(Records from a data source)
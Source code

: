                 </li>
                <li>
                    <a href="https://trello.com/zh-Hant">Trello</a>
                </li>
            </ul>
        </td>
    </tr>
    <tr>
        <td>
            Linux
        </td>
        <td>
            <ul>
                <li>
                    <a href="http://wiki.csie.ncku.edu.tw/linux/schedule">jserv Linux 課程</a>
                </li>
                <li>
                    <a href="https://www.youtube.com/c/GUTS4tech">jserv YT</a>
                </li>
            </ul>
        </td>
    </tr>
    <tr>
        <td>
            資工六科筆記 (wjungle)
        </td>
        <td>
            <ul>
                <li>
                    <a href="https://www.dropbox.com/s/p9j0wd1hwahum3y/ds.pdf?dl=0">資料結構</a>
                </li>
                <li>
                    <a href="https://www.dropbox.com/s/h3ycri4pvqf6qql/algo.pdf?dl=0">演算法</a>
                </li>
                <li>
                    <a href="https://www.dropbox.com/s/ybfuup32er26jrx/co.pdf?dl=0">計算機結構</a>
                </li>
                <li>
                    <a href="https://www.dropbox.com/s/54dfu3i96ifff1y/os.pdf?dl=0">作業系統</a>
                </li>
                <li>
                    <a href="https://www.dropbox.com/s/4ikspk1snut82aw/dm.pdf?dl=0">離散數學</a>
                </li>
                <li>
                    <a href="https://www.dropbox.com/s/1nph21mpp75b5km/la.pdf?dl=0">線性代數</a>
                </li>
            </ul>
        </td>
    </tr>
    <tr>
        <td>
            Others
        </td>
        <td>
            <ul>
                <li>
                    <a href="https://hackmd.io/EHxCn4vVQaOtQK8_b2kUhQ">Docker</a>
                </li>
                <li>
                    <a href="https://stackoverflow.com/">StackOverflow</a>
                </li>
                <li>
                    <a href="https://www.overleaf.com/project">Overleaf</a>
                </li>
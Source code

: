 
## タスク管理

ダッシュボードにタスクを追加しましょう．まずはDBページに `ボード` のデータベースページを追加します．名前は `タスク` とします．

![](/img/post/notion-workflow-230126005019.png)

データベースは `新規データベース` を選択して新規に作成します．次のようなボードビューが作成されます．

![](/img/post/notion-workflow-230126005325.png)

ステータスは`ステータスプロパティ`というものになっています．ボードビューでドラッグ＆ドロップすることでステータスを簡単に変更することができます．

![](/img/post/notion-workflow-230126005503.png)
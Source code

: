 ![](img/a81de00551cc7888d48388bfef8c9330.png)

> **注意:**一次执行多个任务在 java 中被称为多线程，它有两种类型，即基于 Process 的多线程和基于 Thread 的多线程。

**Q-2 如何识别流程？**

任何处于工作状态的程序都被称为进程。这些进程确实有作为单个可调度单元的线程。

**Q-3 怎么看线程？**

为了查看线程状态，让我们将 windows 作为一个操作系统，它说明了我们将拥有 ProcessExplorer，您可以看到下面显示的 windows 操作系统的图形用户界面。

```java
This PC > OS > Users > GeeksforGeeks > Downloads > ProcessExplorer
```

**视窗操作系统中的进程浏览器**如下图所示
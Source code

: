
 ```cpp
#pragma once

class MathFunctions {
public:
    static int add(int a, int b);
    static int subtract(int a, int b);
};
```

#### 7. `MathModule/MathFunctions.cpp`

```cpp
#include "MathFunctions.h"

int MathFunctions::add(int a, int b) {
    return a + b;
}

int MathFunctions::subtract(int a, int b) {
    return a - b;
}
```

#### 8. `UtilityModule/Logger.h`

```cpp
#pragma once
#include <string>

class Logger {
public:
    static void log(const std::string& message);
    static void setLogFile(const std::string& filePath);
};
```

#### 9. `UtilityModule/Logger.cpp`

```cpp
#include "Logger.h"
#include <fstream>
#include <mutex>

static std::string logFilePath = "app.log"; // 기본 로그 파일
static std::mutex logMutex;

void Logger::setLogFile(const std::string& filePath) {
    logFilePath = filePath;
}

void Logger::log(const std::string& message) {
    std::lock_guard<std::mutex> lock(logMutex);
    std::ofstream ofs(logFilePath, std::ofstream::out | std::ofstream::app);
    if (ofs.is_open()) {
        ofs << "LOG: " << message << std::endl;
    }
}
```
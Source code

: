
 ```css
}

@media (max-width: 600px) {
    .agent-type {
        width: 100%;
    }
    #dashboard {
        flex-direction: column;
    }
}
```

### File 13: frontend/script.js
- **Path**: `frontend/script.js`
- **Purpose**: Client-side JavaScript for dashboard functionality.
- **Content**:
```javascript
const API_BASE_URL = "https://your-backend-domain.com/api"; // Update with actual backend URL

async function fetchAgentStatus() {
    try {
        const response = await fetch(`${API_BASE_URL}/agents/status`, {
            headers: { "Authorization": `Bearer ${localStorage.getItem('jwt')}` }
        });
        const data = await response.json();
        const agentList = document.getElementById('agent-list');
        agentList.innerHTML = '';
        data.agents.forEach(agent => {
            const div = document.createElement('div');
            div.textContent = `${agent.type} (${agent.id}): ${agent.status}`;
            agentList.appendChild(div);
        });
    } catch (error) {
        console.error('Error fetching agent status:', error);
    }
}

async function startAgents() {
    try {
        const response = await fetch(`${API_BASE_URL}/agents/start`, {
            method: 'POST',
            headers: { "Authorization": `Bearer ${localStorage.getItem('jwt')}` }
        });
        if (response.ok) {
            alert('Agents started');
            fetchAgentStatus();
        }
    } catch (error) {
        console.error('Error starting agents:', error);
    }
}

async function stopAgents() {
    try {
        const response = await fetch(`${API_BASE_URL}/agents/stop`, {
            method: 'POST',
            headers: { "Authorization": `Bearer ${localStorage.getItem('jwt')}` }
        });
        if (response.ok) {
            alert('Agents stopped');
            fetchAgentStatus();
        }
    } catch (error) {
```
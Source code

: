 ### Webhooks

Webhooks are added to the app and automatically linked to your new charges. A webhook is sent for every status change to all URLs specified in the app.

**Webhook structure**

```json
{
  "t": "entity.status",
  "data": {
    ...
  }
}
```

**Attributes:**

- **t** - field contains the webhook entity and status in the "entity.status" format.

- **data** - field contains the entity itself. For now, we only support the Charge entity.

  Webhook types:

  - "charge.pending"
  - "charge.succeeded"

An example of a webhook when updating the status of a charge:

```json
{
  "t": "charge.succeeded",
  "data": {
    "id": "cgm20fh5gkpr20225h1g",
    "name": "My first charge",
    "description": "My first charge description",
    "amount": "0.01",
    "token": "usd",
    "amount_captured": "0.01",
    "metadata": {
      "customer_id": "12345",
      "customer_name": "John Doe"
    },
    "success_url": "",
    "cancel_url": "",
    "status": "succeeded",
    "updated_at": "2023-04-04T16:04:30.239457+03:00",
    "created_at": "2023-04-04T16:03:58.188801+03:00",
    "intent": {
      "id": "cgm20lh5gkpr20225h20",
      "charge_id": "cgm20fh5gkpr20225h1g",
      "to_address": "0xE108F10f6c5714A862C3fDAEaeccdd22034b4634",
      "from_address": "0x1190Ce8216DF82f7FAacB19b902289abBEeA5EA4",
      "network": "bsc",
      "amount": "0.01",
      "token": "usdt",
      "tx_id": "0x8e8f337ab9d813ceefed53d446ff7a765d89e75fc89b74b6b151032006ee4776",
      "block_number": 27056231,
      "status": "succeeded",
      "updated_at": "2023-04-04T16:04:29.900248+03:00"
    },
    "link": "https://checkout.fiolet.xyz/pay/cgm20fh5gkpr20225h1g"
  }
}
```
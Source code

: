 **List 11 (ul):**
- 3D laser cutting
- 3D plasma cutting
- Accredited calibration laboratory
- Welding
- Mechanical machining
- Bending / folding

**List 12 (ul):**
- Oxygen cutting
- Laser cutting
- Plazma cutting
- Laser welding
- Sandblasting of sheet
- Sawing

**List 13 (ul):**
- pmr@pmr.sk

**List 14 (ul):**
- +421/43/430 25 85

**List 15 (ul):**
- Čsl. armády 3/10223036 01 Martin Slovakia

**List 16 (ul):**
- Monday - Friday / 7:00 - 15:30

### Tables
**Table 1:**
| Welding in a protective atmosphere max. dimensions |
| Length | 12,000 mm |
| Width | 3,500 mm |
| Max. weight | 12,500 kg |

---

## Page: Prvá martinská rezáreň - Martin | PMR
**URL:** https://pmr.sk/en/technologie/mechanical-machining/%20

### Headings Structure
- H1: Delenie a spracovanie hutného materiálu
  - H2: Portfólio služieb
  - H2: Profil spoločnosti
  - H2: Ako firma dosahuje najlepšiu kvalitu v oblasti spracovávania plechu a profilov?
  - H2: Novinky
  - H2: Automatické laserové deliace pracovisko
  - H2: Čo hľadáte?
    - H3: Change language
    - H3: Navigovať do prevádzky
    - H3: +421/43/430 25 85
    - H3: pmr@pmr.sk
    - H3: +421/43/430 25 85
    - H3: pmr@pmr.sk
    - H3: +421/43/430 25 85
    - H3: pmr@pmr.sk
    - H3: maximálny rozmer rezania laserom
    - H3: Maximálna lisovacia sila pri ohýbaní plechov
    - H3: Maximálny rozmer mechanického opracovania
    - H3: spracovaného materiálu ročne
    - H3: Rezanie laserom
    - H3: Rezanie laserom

:: Problem to work on ::
Of the lines above, copy each one that contains the word "agentList".

:: Expected output ::
        const agentList = document.getElementById('agent-list');
        agentList.innerHTML = '';
            agentList.appendChild(div);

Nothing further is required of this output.